(Beginning of Supplied entries)

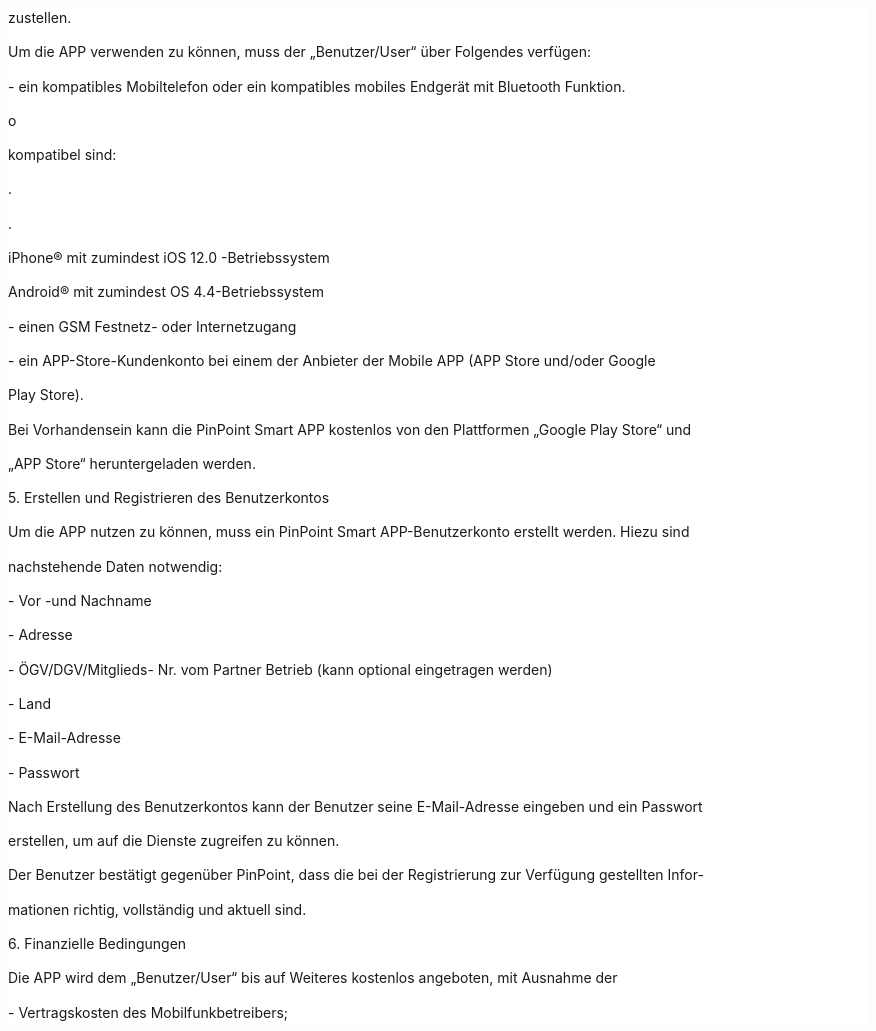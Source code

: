 zustellen.

Um die APP verwenden zu können, muss der „Benutzer/User“ über Folgendes verfügen:

\- ein kompatibles Mobiltelefon oder ein kompatibles mobiles Endgerät mit Bluetooth Funktion.

o

kompatibel sind:





<a name="br4"></a>

.

.

iPhone® mit zumindest iOS 12.0 -Betriebssystem

Android® mit zumindest OS 4.4-Betriebssystem

\- einen GSM Festnetz- oder Internetzugang

\- ein APP-Store-Kundenkonto bei einem der Anbieter der Mobile APP (APP Store und/oder Google

Play Store).

Bei Vorhandensein kann die PinPoint Smart APP kostenlos von den Plattformen „Google Play Store“ und

„APP Store“ heruntergeladen werden.

5\. Erstellen und Registrieren des Benutzerkontos

Um die APP nutzen zu können, muss ein PinPoint Smart APP-Benutzerkonto erstellt werden. Hiezu sind

nachstehende Daten notwendig:

\- Vor -und Nachname

\- Adresse

\- ÖGV/DGV/Mitglieds- Nr. vom Partner Betrieb (kann optional eingetragen werden)

\- Land

\- E-Mail-Adresse

\- Passwort

Nach Erstellung des Benutzerkontos kann der Benutzer seine E-Mail-Adresse eingeben und ein Passwort

erstellen, um auf die Dienste zugreifen zu können.

Der Benutzer bestätigt gegenüber PinPoint, dass die bei der Registrierung zur Verfügung gestellten Infor-

mationen richtig, vollständig und aktuell sind.

6\. Finanzielle Bedingungen

Die APP wird dem „Benutzer/User“ bis auf Weiteres kostenlos angeboten, mit Ausnahme der

\- Vertragskosten des Mobilfunkbetreibers;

(End of Supplied entries)

Copy out each line of the entries where the word "Mail" is found.

\- E-Mail-Adresse
Nach Erstellung des Benutzerkontos kann der Benutzer seine E-Mail-Adresse eingeben und ein Passwort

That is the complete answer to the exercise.